Jika Anda sedang menilai sistem, lakukan uji coba terukur agar SOP mutasi dan pembaruan stok cocok dengan ritme harian tim. Panduan uji coba aplikasi stok sebelum dipakai penuh bisa membantu menetapkan skenario pengujian yang realistis.
Kendalikan ketersediaan dan lakukan kontrol rutin yang ringan
Sinkronisasi tidak selesai saat data dan SOP sudah ditulis, karena kondisi lapangan selalu berubah: promo mendadak, retur meningkat, barang rusak, atau perbedaan cara picking. Dua langkah terakhir fokus pada kontrol yang menjaga akurasi tanpa membebani operasional.
- Terapkan aturan ketersediaan dan titik pesan ulang per lokasi. Tetapkan reorder point berdasarkan lead time pemasok, kecepatan jual, dan kapasitas tiap lokasi. Pisahkan “stok tampil” untuk marketplace dari stok fisik; gunakan alokasi (reserved) saat pesanan masuk agar tidak terjadi overselling, terutama jika satu SKU dijual di banyak kanal.
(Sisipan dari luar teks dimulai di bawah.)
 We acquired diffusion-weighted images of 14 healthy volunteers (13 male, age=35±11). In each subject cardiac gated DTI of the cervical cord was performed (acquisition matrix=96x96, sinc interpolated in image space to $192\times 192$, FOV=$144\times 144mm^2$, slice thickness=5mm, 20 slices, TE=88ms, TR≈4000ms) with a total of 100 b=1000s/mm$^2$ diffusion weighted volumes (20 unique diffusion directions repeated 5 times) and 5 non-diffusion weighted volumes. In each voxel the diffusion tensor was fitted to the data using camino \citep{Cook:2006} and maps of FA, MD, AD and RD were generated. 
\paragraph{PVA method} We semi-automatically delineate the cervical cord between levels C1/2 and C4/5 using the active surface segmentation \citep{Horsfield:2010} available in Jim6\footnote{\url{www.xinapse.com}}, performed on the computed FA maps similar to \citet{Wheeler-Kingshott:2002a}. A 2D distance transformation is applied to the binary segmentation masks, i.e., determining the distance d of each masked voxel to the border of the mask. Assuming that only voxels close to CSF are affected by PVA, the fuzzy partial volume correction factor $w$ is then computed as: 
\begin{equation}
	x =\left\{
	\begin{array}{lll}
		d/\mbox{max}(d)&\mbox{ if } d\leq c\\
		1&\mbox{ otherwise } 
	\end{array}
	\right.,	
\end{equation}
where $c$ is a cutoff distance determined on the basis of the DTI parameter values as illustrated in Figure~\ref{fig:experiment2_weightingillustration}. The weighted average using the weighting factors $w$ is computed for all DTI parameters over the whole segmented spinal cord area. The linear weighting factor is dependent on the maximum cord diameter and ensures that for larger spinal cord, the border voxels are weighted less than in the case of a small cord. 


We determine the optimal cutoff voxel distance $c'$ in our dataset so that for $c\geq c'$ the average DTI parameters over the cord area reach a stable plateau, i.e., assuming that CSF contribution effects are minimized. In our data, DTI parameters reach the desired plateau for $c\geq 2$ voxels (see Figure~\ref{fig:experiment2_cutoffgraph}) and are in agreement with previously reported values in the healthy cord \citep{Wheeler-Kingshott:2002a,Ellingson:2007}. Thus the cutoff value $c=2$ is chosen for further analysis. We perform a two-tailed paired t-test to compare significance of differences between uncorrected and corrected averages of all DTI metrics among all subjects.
- Lakukan cycle count terjadwal, lalu fokus ke akar masalah. Alih-alih stok opname besar yang mengganggu, hitung sebagian SKU setiap hari atau minggu berdasarkan prioritas: barang cepat laku, bernilai tinggi, atau sering selisih. Setelah koreksi, catat penyebabnya: salah satuan, salah lokasi rak, mutasi belum diterima, retur belum diproses, atau barang dipakai internal tanpa pencatatan.
Contoh umum: toko menerima barang tetapi tim langsung memajang tanpa menutup penerimaan di sistem. Laporan kemudian menunjukkan stok cabang nol sementara gudang pusat sudah berkurang. Cycle count yang rapi akan menemukan pola ini dalam minggu pertama, lalu perbaikannya cukup dengan aturan “barang baru tidak boleh dipajang sebelum status diterima”.
Untuk menjaga disiplin tanpa memperlambat kerja, tetapkan tiga metrik sederhana: akurasi stok (selisih sistem vs fisik), ketepatan penerimaan mutasi (persentase yang ditutup tepat waktu), dan tingkat backorder/oversell per kanal. Metrik ini lebih berguna daripada laporan panjang karena langsung mengarahkan tindakan di lantai operasional.
Pada akhirnya, penyelarasan stok multi lokasi adalah gabungan keputusan berdasarkan data, kebiasaan tim, dan kontrol yang konsisten. Dengan lima langkah ini, Anda bisa mengurangi selisih, menekan pembelian darurat, dan membuat pemenuhan pesanan lebih stabil meski jumlah lokasi bertambah.
Jika perlu, jadwalkan satu minggu untuk memetakan proses dan menguji perubahan kecil sebelum diterapkan ke semua lokasi.